Once all the tokens have been converted, the final stage of the expression parser starts. This stage is fairly simplistic – it scans through the stream of converted tokens repeatedly, starting from the beginning each time, looking for operations that it can collapse into a callable function. For example, if it finds:

ValueProxy:2 BinaryOperator:+ ValueProxy:4

It knows that it can collapse that string of operations into a single new function, like this:

    } else if (current is BinaryOperator && prev is ValueProxy && next is ValueProxy) {
        stack.RemoveRange(i - 1, 3);
        stack.Insert(i - 1, ApplyBinary(prev, current, next));

ApplyBinary takes an operator function and a pair of value proxy functions, and returns a new function that applies the operator to the two value proxies when invoked:

    internal static ValueProxy ApplyBinary (object lhs, object binary, object rhs) {
        var b = (BinaryOperator)binary;
        var l = (ValueProxy)lhs;
        var r = (ValueProxy)rhs;
        return () => b(l, r);

This transformation is applied repeatedly to the stack until it contains a single ValueProxy representing the value of the entire expression. You might want to note that this approach doesn’t handle things like operator precedence, type safety, or type conversion – but I don’t currently need any of those things.

One particularly important detail is that I implemented a simple . operator that allows me to access fields and properties of named objects. This allows me to build more complex puzzles by having objects with multiple properties attached to them (for example, pressure plates have both a boolean State and a floating-point Depth). The way the dot operator works is fairly simple:

When the expression parser encounters a dot operator, it scans backwards one token and tries to grab an identifier. After that, it scans forward one token and tries to grab another identifier. If this fails, the expression is assumed to be invalid. At this point, the parser has a pair of identifiers, and the one on the left has already been resolved to point to a variable. The parser constructs a special function that will, when invoked, attempt to look up the value of a named property (the name is on the right) on the contents of the variable (on the left). Right now I do this with some reflection-based code, with a simple dictionary cache to mitigate the performance overhead of doing reflection at runtime by only performing a given reflection lookup once per variable/property pair.
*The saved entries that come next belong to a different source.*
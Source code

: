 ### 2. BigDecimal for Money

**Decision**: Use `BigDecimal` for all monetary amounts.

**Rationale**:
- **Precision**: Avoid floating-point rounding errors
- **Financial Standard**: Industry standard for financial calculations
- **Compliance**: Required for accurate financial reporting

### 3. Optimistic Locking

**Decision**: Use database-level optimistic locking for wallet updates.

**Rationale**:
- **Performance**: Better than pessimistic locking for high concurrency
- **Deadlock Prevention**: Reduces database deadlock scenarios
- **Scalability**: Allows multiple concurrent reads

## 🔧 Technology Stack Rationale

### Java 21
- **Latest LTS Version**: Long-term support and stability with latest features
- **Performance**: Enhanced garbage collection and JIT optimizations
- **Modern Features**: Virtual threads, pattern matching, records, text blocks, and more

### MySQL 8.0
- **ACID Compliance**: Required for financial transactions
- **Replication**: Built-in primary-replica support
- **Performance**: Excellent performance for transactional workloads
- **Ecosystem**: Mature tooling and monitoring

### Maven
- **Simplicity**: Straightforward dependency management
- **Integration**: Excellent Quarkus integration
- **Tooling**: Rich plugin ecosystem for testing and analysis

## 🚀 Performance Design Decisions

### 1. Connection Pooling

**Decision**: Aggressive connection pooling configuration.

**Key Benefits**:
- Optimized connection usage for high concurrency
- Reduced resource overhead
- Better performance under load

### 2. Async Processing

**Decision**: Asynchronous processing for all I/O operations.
With all this work done, I started experimenting with building a puzzle out of the primitives I already had: Pivoting platforms, switches, pressure plates and doors. As it turns out, being able to wall-jump off the side of a pivoting platform is actually pretty cool. :D

I’m still going to need to tune the physics some before these types of puzzles feel satisfying (it’s a bit hard to properly perform a wall-jump off the platforms due to how small they are, among other things), but I’m still pretty happy with how the puzzle turned out, considering how quickly I was able to assemble it.